Because the committee has opted for criminal referral, it appears the process will be the usual criminal procedure:
The House makes a criminal referral.
The DOJ convenes a grand jury and makes the case.
A grand jury returns an indictment.
The defendant is arraigned. . .
As explained by @BarbMcQuade, a civil remedy would be quicker, with the goal of securing compliance (he could have been jailed until he complied)
This takes longer, but the goal is to punish, not secure compliance.
I am not sure why people feel that they're fighting the clock with Bannon's testimony.
Likely the committee doesn't even need his testimony, and they can draw inferences from his silence. They probably have copies of whatever documents he has . . .
Do people have the idea that unless Bannon talks, the committee can't move forward?
It's an Twitter-invented emergency. The committee is basically done with Bannon. I didn't check the law Schiff quoted, but they're confidence the case will be put before a grand jury. . .
As far as Bannon's defense, he's entitled to put one on, but his defense is totally lame. It's a slam-dunk in the guilty department.
Another Twitter-invented emergency is that the future of democracy depends on whether Bannon testifies . . .
. . . he'd lie anyway, or refuse to answer questions on whatever grounds he'd think up, and getting someone on "lying to congress" is a lot more complicated than prosecuting him for blowing the whole thing off in the first place.
The future of democracy depends on us.
If he isn't talking because he thinks his testimony will incriminate him in another matter, the procedure is that he shows up and then invokes the Fifth Amendment and refuses to answer questions that will incriminate him.
That's why I suspect at this point that he wants a trial so he can put on, as his "defense" that Trump is the rightful president and can assert executive privilege or some such nonsense.
Trials make good theater, and criminal defendants have a constitutional right to a trial.
A person has a constitutional right to a public trial.

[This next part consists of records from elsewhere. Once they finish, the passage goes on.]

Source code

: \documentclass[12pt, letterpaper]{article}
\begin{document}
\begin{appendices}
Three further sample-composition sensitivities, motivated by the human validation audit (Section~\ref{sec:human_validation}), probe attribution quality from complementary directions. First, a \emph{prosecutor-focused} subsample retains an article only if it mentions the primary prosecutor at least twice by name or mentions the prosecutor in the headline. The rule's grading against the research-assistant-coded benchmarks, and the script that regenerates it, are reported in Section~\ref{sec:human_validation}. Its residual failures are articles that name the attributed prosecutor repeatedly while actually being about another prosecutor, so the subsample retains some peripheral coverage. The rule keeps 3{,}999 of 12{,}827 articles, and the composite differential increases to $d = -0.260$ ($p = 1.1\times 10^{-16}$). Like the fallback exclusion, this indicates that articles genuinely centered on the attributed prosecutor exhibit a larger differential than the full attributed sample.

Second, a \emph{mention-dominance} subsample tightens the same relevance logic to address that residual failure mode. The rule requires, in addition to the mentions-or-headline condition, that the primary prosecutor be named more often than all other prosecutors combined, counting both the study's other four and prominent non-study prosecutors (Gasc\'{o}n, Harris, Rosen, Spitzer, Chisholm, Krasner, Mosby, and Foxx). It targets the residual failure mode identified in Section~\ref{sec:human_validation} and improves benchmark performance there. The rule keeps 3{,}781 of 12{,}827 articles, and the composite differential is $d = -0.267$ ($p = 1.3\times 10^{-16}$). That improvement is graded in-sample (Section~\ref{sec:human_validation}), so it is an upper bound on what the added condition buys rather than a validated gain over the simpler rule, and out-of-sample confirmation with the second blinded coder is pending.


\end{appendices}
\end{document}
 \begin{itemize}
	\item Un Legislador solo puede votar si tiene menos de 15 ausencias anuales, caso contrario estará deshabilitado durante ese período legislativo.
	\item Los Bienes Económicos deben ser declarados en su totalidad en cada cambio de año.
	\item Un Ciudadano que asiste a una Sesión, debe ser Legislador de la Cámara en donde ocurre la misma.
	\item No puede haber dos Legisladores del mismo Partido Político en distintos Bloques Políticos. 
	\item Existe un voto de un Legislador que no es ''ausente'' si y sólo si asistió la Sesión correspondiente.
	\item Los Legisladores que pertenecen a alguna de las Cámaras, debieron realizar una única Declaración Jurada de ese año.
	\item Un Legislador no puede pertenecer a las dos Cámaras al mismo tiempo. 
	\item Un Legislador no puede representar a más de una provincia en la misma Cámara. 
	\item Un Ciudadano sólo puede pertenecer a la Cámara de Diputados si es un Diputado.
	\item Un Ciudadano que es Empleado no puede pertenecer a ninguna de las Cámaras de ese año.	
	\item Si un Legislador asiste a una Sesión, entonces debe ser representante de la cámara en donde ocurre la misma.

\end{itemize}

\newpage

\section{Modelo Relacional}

People who shout "Why isn't Trump already in prison!" forget that first he gets a public trial.
It. Will. Be. A. Circus.
(Also, he'll be seen as a victim in the Court of Right-Wing Opinion.)
There have been lots of "consequences," but people still say "there have been no consequences."
When I start listing the consequences (which gets tiring) the answer is, "Okay, yes, those, but . . ." or "Okay, he spent some time in jail, but . . . "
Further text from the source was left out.